§ **TRY IT**
Please return every line of the records below that contains the word "true".

[Records excerpted from a collection]
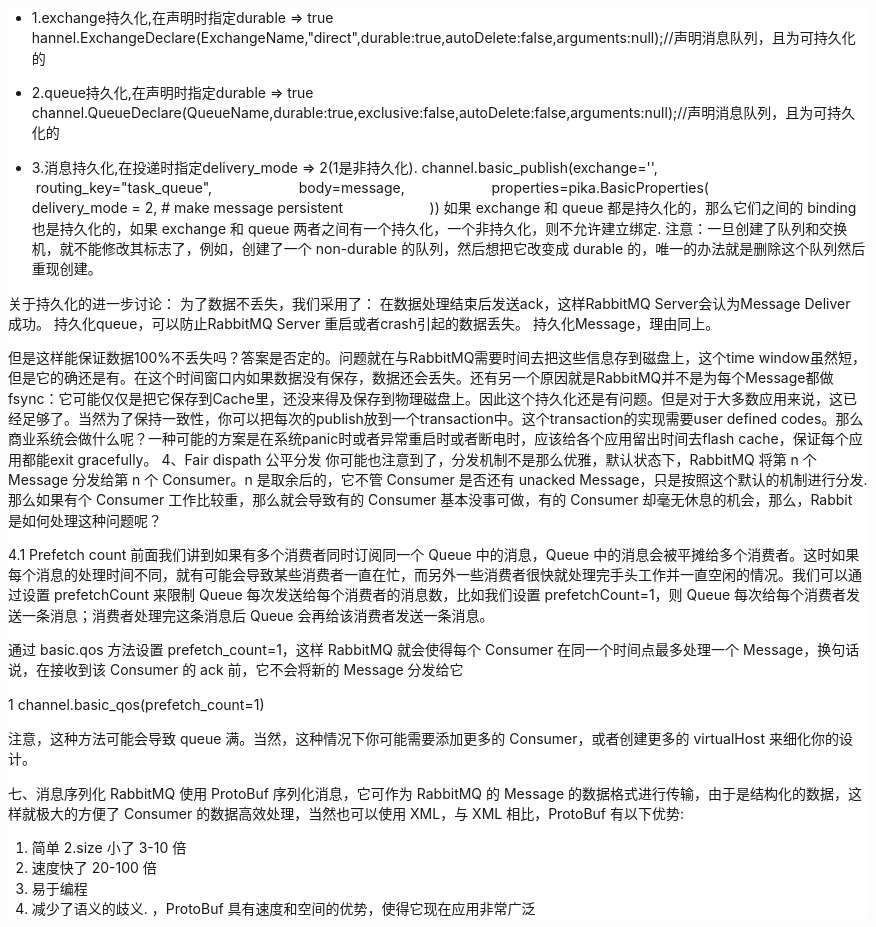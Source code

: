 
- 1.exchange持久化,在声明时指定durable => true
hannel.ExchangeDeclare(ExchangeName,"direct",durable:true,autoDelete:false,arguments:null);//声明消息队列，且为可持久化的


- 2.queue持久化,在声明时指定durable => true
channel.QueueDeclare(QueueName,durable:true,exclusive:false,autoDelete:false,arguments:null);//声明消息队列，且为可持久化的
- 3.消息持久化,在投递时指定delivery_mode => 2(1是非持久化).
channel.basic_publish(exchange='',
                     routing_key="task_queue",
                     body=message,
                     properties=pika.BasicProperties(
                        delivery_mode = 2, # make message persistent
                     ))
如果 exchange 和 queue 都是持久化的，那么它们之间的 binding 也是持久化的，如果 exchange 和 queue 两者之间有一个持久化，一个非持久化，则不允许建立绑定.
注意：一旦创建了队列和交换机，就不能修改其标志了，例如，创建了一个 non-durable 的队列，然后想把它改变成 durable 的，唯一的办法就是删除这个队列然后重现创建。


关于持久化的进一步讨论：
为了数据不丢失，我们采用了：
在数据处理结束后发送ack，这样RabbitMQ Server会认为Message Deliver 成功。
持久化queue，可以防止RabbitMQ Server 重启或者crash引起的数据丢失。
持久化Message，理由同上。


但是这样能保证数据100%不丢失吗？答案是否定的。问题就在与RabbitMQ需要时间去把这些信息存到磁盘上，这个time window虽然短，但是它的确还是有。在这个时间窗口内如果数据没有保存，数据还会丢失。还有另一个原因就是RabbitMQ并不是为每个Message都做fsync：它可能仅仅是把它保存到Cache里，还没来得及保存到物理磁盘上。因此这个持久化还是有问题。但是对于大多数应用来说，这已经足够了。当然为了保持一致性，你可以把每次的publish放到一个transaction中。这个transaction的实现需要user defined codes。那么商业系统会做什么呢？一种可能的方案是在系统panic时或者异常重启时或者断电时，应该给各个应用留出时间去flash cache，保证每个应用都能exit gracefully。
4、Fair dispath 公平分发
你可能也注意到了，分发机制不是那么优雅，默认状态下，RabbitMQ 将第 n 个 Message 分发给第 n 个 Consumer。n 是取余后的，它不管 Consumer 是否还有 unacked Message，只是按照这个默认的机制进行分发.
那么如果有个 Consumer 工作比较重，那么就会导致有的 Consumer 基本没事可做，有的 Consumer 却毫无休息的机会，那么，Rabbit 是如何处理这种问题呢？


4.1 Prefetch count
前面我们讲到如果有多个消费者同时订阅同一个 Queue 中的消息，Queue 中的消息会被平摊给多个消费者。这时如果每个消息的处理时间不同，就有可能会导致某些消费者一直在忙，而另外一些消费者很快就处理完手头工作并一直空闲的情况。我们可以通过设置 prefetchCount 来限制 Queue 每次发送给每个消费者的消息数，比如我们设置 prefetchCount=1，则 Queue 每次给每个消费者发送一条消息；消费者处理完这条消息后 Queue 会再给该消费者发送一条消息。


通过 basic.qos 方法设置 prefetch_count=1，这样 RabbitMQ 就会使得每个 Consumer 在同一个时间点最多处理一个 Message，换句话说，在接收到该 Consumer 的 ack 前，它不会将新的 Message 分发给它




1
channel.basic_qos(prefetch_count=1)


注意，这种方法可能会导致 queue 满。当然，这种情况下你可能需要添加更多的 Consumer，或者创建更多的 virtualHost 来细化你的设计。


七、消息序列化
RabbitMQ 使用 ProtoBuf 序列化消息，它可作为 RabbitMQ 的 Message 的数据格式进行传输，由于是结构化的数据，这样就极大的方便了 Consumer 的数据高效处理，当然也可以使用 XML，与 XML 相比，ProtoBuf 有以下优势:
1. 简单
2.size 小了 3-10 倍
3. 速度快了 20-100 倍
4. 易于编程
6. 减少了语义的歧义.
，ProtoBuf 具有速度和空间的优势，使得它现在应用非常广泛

---

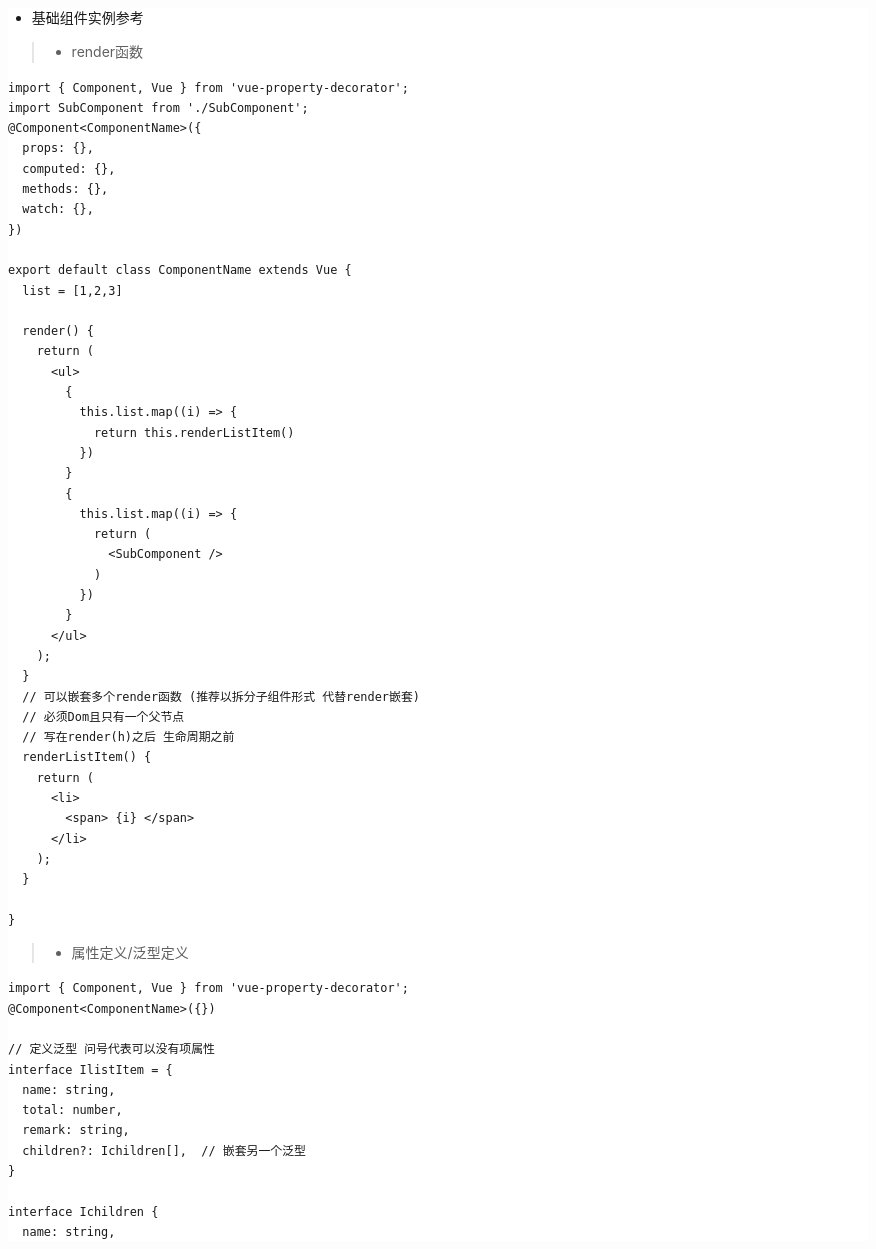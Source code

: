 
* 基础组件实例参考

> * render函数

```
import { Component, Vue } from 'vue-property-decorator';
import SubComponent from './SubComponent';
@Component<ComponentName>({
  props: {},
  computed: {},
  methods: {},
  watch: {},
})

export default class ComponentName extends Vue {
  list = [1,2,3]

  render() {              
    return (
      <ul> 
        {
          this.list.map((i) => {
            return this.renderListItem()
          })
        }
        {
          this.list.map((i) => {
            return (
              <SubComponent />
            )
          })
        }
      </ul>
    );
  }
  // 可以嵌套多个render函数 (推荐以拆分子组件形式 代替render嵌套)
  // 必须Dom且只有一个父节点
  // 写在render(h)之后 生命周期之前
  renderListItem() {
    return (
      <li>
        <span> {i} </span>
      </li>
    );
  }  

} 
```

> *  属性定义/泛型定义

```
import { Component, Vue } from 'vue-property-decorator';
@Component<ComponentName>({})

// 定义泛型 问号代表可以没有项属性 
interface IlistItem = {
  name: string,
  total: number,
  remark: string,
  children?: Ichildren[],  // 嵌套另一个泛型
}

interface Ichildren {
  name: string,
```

§ **SOLUTION FOR THIS PROBLEM**
- 1.exchange持久化,在声明时指定durable => true
hannel.ExchangeDeclare(ExchangeName,"direct",durable:true,autoDelete:false,arguments:null);//声明消息队列，且为可持久化的
- 2.queue持久化,在声明时指定durable => true
channel.QueueDeclare(QueueName,durable:true,exclusive:false,autoDelete:false,arguments:null);//声明消息队列，且为可持久化的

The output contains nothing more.